BP (NYSE:BP) announced this Monday that it would be resuming its Libyan operations ‘when conditions allow’ as the rebels press closer to ending Gadaffi’s 42 year regime. BP had to halt its plans to drill in offshore in Gulf of Sirte and in onshore sites in Ghadames because of the 6 month old uprising that saw the oil output of Libya fall from 1.6 million bbl/day to approximately 100,000 bbl/day.   While not many expect a quick resurgence of Libyan oil production, oil prices have already eased following signs that the six month unrest may come to an end soon. Apart from BP, the oil exploration and production industry is dominated by other oil majors such as Exxon Mobil (NYSE:XOM), Chevron (NYSE:CVX), Conoco Phillips (NYSE:CVX) and the Royal Dutch Shell (NYSE:RDS).
We have a $55.30 price estimate for BP which is at a handsome 45% premium over its current market price.
Will prices be affected?
Increasing oil prices have resulted in BP and other oil majors posting growth in revenues over the past few quarters despite falling oil production. The uprising in Libya was one of the primary reasons that oil prices crossed the $100 /bbl earlier this year, prompting the OECD to release emergency stockpiles to bring the situation under control. BP saw its oil output fall 11% because of divestments and output declines in the Gulf of Mexico in Q2 2011 but continued to show higher revenues benefiting from the high prices. (See: A Banged up BP is Still Worth $55) However with the Libyan situation finally showing signs of concluding, oil prices, which have already fallen from their April highs on the growing fears of recession, are expected to show some decline. Brent crude fell by around 1.3% with the developments in Libya this week. 
Analysts do not expect the Libyan production to ramp up any time soon. Some estimate that output will be restored only in 2013, which means that oil prices may not recede as quickly as some estimate. 
Just what the doctor ordered for BP
Adjusted for divestments, BP saw its output fall by 7% in the previous quarter.

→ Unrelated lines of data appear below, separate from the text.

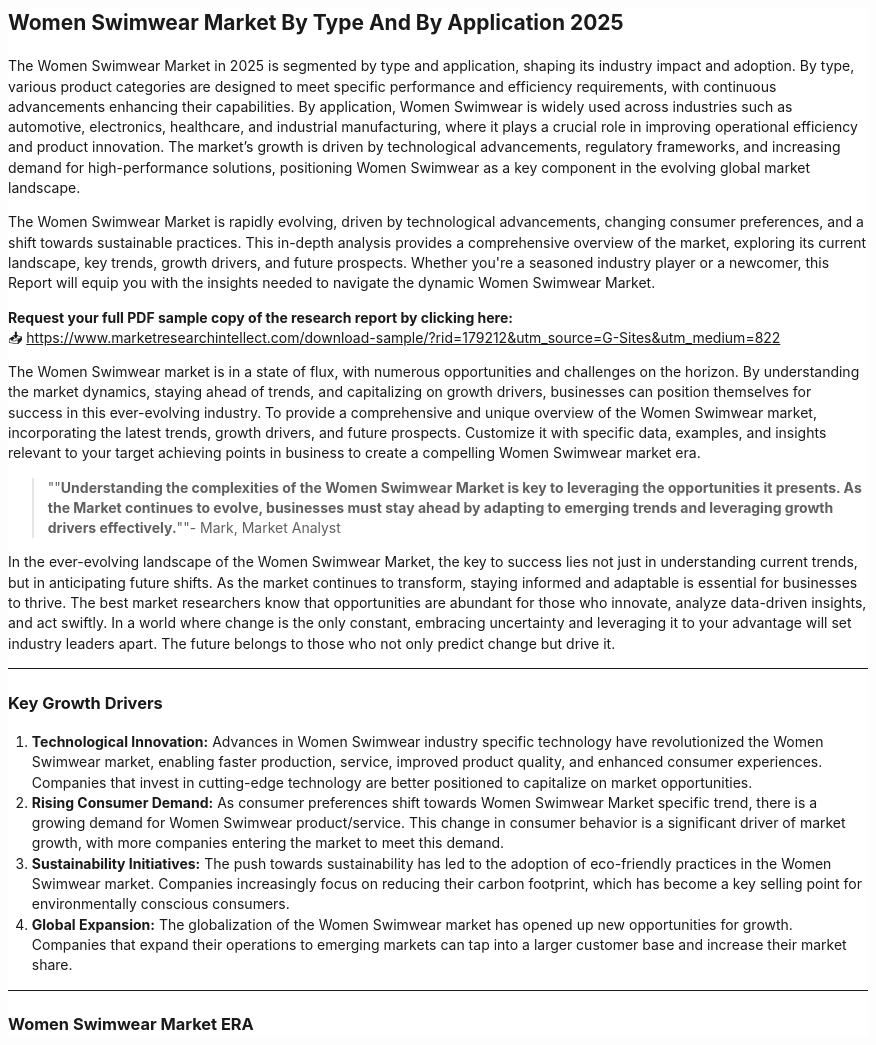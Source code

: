 <h2>Women Swimwear Market&nbsp;By Type And By Application 2025</h2><p>The Women Swimwear Market in 2025 is segmented by type and application, shaping its industry impact and adoption. By type, various product categories are designed to meet specific performance and efficiency requirements, with continuous advancements enhancing their capabilities. By application, Women Swimwear is widely used across industries such as automotive, electronics, healthcare, and industrial manufacturing, where it plays a crucial role in improving operational efficiency and product innovation. The market’s growth is driven by technological advancements, regulatory frameworks, and increasing demand for high-performance solutions, positioning Women Swimwear as a key component in the evolving global market landscape.</p><p><span class="">The Women Swimwear Market is rapidly evolving, driven by technological advancements, changing consumer preferences, and a shift towards sustainable practices. This in-depth analysis provides a comprehensive overview of the market, exploring its current landscape, key trends, growth drivers, and future prospects. Whether you're a seasoned industry player or a newcomer, this Report will equip you with the insights needed to navigate the dynamic Women Swimwear Market.&nbsp;</span></p><div class="article-main__content" data-test-id="publishing-text-block"><p><span class="font-[700]"><strong>Request your full PDF sample copy of the research report by clicking here:</strong>📥&nbsp;</span><span class=""><a href="https://www.marketresearchintellect.com/download-sample/?rid=179212&amp;utm_source=G-Sites&amp;utm_medium=822" target="_blank" data-tracking-control-name="article-ssr-frontend-pulse_little-text-block" data-tracking-will-navigate="" data-test-link="">https://www.marketresearchintellect.com/download-sample/?rid=179212&amp;utm_source=G-Sites&amp;utm_medium=822</a></span></p></div><div class="article-main__content" data-test-id="publishing-text-block"><p><span class="">The Women Swimwear market is in a state of flux, with numerous opportunities and challenges on the horizon. By understanding the market dynamics, staying ahead of trends, and capitalizing on growth drivers, businesses can position themselves for success in this ever-evolving industry. To provide a comprehensive and unique overview of the Women Swimwear market, incorporating the latest trends, growth drivers, and future prospects. Customize it with specific data, examples, and insights relevant to your target achieving points in business to create a compelling Women Swimwear market era.</span></p></div><div class="article-main__content" data-test-id="publishing-text-block"><blockquote class="w-auto"><span class="">""<strong>Understanding the complexities of the Women Swimwear Market is key to leveraging the opportunities it presents. As the Market continues to evolve, businesses must stay ahead by adapting to emerging trends and leveraging growth drivers effectively.</strong>""- Mark, Market Analyst</span></blockquote></div><div class="article-main__content" data-test-id="publishing-text-block"><p><span class="">In the ever-evolving landscape of the Women Swimwear Market, the key to success lies not just in understanding current trends, but in anticipating future shifts. As the market continues to transform, staying informed and adaptable is essential for businesses to thrive. The best market researchers know that opportunities are abundant for those who innovate, analyze data-driven insights, and act swiftly. In a world where change is the only constant, embracing uncertainty and leveraging it to your advantage will set industry leaders apart. The future belongs to those who not only predict change but drive it.</span></p></div><hr class="my-[3.2rem] mx-auto h-[1px] border-0 bg-black-a16" data-test-id="publishing-divider-block" /><div class="article-main__content" data-test-id="publishing-text-block"><h3><span class="">Key Growth Drivers</span></h3></div><div class="article-main__content" data-test-id="publishing-text-block"><ol><li><strong><span class="font-[700]">Technological Innovation</span></strong><span class=""><strong>:</strong> Advances in Women Swimwear industry specific technology have revolutionized the Women Swimwear market, enabling faster production, service, improved product quality, and enhanced consumer experiences. Companies that invest in cutting-edge technology are better positioned to capitalize on market opportunities.</span></li><li><strong><span class="font-[700]">Rising Consumer Demand</span></strong><span class=""><strong>:</strong> As consumer preferences shift towards Women Swimwear Market specific trend, there is a growing demand for Women Swimwear product/service. This change in consumer behavior is a significant driver of market growth, with more companies entering the market to meet this demand.</span></li><li><strong><span class="font-[700]">Sustainability Initiatives</span></strong><span class=""><strong>:</strong> The push towards sustainability has led to the adoption of eco-friendly practices in the Women Swimwear market. Companies increasingly focus on reducing their carbon footprint, which has become a key selling point for environmentally conscious consumers.</span></li><li><strong><span class="font-[700]">Global Expansion</span></strong><span class=""><strong>:</strong> The globalization of the Women Swimwear market has opened up new opportunities for growth. Companies that expand their operations to emerging markets can tap into a larger customer base and increase their market share.</span></li></ol></div><hr class="my-[3.2rem] mx-auto h-[1px] border-0 bg-black-a16" data-test-id="publishing-divider-block" /><div class="article-main__content" data-test-id="publishing-text-block"><h3><span class="">Women Swimwear Market ERA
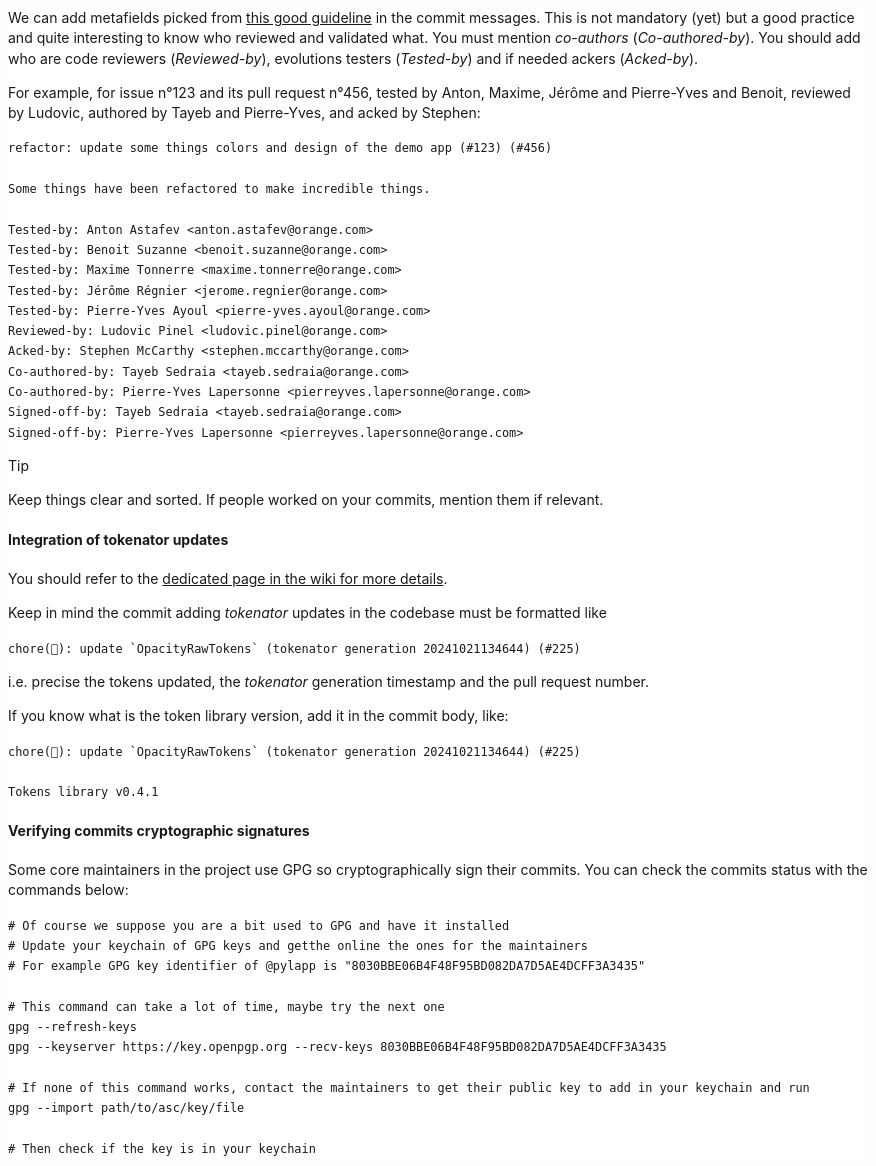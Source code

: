 We can add metafields picked from [this good guideline](https://git.kernel.org/pub/scm/linux/kernel/git/torvalds/linux.git/tree/Documentation/process/submitting-patches.rst#n525) in the commit messages.
This is not mandatory (yet) but a good practice and quite interesting to know who reviewed and validated what.
You must mention *co-authors* (*Co-authored-by*). You should add who are code reviewers (*Reviewed-by*), evolutions testers (*Tested-by*) and if needed ackers (*Acked-by*).

For example, for issue n°123 and its pull request n°456, tested by Anton, Maxime, Jérôme and Pierre-Yves and Benoit, reviewed by Ludovic, authored by Tayeb and Pierre-Yves, and acked by Stephen:
```text
refactor: update some things colors and design of the demo app (#123) (#456)

Some things have been refactored to make incredible things.

Tested-by: Anton Astafev <anton.astafev@orange.com>
Tested-by: Benoit Suzanne <benoit.suzanne@orange.com>
Tested-by: Maxime Tonnerre <maxime.tonnerre@orange.com>
Tested-by: Jérôme Régnier <jerome.regnier@orange.com>
Tested-by: Pierre-Yves Ayoul <pierre-yves.ayoul@orange.com>
Reviewed-by: Ludovic Pinel <ludovic.pinel@orange.com>
Acked-by: Stephen McCarthy <stephen.mccarthy@orange.com>
Co-authored-by: Tayeb Sedraia <tayeb.sedraia@orange.com>
Co-authored-by: Pierre-Yves Lapersonne <pierreyves.lapersonne@orange.com>
Signed-off-by: Tayeb Sedraia <tayeb.sedraia@orange.com>
Signed-off-by: Pierre-Yves Lapersonne <pierreyves.lapersonne@orange.com>
```

> [!TIP]
> Keep things clear and sorted. If people worked on your commits, mention them if relevant.

#### Integration of tokenator updates

You should refer to the [dedicated page in the wiki for more details](https://github.com/Orange-OpenSource/ouds-ios/wiki/20-%E2%80%90-How-to-update-tokens).

Keep in mind the commit adding *tokenator* updates in the codebase must be formatted like

```text
chore(🤖): update `OpacityRawTokens` (tokenator generation 20241021134644) (#225)
``` 

i.e. precise the tokens updated, the *tokenator* generation timestamp and the pull request number.

If you know what is the token library version, add it in the commit body, like:
```text
chore(🤖): update `OpacityRawTokens` (tokenator generation 20241021134644) (#225)

Tokens library v0.4.1
``` 

#### Verifying commits cryptographic signatures

Some core maintainers in the project use GPG so cryptographically sign their commits.
You can check the commits status with the commands below:
```shell
# Of course we suppose you are a bit used to GPG and have it installed
# Update your keychain of GPG keys and getthe online the ones for the maintainers
# For example GPG key identifier of @pylapp is "8030BBE06B4F48F95BD082DA7D5AE4DCFF3A3435"

# This command can take a lot of time, maybe try the next one
gpg --refresh-keys
gpg --keyserver https://key.openpgp.org --recv-keys 8030BBE06B4F48F95BD082DA7D5AE4DCFF3A3435

# If none of this command works, contact the maintainers to get their public key to add in your keychain and run
gpg --import path/to/asc/key/file

# Then check if the key is in your keychain
```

Oil fields back at home in the North Sea are seeing strong decline and new taxation laws introduced the government have made drilling in the region less enticing. BP entered into an accord with the Libyan government in 2007 to drill in the Gulf of Sirte and in onshore sites in Ghadames in the country and was to proceed with the drilling when its plans were disrupted by the political unrest following which it evacuated its expatriate staff. Resumption of activity in Libya may help the company revive its sagging production to counter the effects of lower oil prices in the long term.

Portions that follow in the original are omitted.